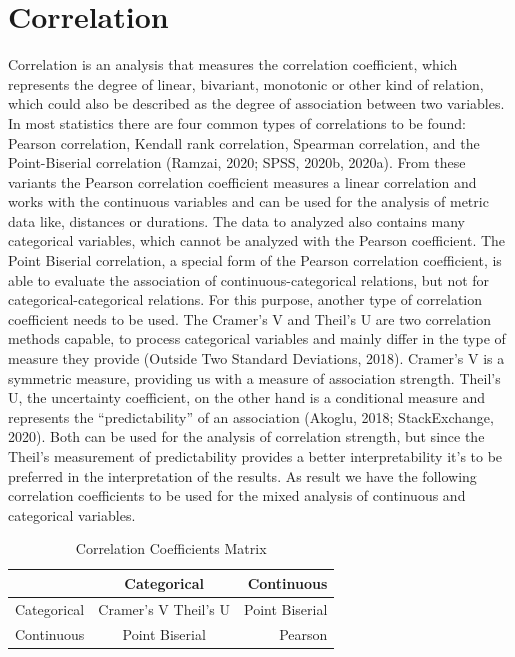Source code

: \documentclass[a4paper,12pt]{report}
\begin{document}
\section{Correlation}
\label{definition_correlation}
Correlation is an analysis that measures the correlation coefficient, which represents the degree of linear, bivariant, monotonic or other kind of relation, which could also be described as the degree of association between two variables. In most statistics there are four common types of correlations to be found: Pearson correlation, Kendall rank correlation, Spearman correlation, and the Point-Biserial correlation (Ramzai, 2020; SPSS, 2020b, 2020a). 
From these variants the Pearson correlation coefficient measures a linear correlation and works with the continuous variables and can be used for the analysis of metric data like, distances or durations. The data to analyzed also contains many categorical variables, which cannot be analyzed with the Pearson coefficient. The Point Biserial correlation, a special form of the Pearson correlation coefficient, is able to evaluate the association of continuous-categorical relations, but not for categorical-categorical relations. For this purpose, another type of correlation coefficient needs to be used. The Cramer’s V and Theil's U are two correlation methods capable, to process categorical variables and mainly differ in the type of measure they provide (Outside Two Standard Deviations, 2018). Cramer’s V is a symmetric measure, providing us with a measure of association strength. Theil's U, the uncertainty coefficient, on the other hand is a conditional measure and represents the “predictability” of an association (Akoglu, 2018; StackExchange, 2020). Both can be used for the analysis of correlation strength, but since the Theil's measurement of predictability provides a better interpretability it’s to be preferred in the interpretation of the results. As result we have the following correlation coefficients to be used for the mixed analysis of continuous and categorical variables.

\begin{table}
	\centering
	\begin{tabular}[h]{l|c|r}
					& Categorical 			& Continuous \\
		\hline
		Categorical & Cramer’s V Theil’s U 	& Point Biserial \\
		\hline
		Continuous 	& Point Biserial 		& Pearson \\
	\end{tabular}
	\caption{\label{tab:table-name}Correlation Coefficients Matrix}
\end{table}
\end{document}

Problem to solve –
Everything in the data above gets copied exactly. Only the pictures are skipped.

Output of the task –
Source code

: \documentclass[a4paper,12pt]{report}
\begin{document}
\section{Correlation}
\label{definition_correlation}
Correlation is an analysis that measures the correlation coefficient, which represents the degree of linear, bivariant, monotonic or other kind of relation, which could also be described as the degree of association between two variables. In most statistics there are four common types of correlations to be found: Pearson correlation, Kendall rank correlation, Spearman correlation, and the Point-Biserial correlation (Ramzai, 2020; SPSS, 2020b, 2020a). 
From these variants the Pearson correlation coefficient measures a linear correlation and works with the continuous variables and can be used for the analysis of metric data like, distances or durations. The data to analyzed also contains many categorical variables, which cannot be analyzed with the Pearson coefficient. The Point Biserial correlation, a special form of the Pearson correlation coefficient, is able to evaluate the association of continuous-categorical relations, but not for categorical-categorical relations. For this purpose, another type of correlation coefficient needs to be used. The Cramer’s V and Theil's U are two correlation methods capable, to process categorical variables and mainly differ in the type of measure they provide (Outside Two Standard Deviations, 2018). Cramer’s V is a symmetric measure, providing us with a measure of association strength. Theil's U, the uncertainty coefficient, on the other hand is a conditional measure and represents the “predictability” of an association (Akoglu, 2018; StackExchange, 2020). Both can be used for the analysis of correlation strength, but since the Theil's measurement of predictability provides a better interpretability it’s to be preferred in the interpretation of the results. As result we have the following correlation coefficients to be used for the mixed analysis of continuous and categorical variables.

\begin{table}
	\centering
	\begin{tabular}[h]{l|c|r}
					& Categorical 			& Continuous \\
		\hline
		Categorical & Cramer’s V Theil’s U 	& Point Biserial \\
		\hline
		Continuous 	& Point Biserial 		& Pearson \\
	\end{tabular}
	\caption{\label{tab:table-name}Correlation Coefficients Matrix}
\end{table}
\end{document}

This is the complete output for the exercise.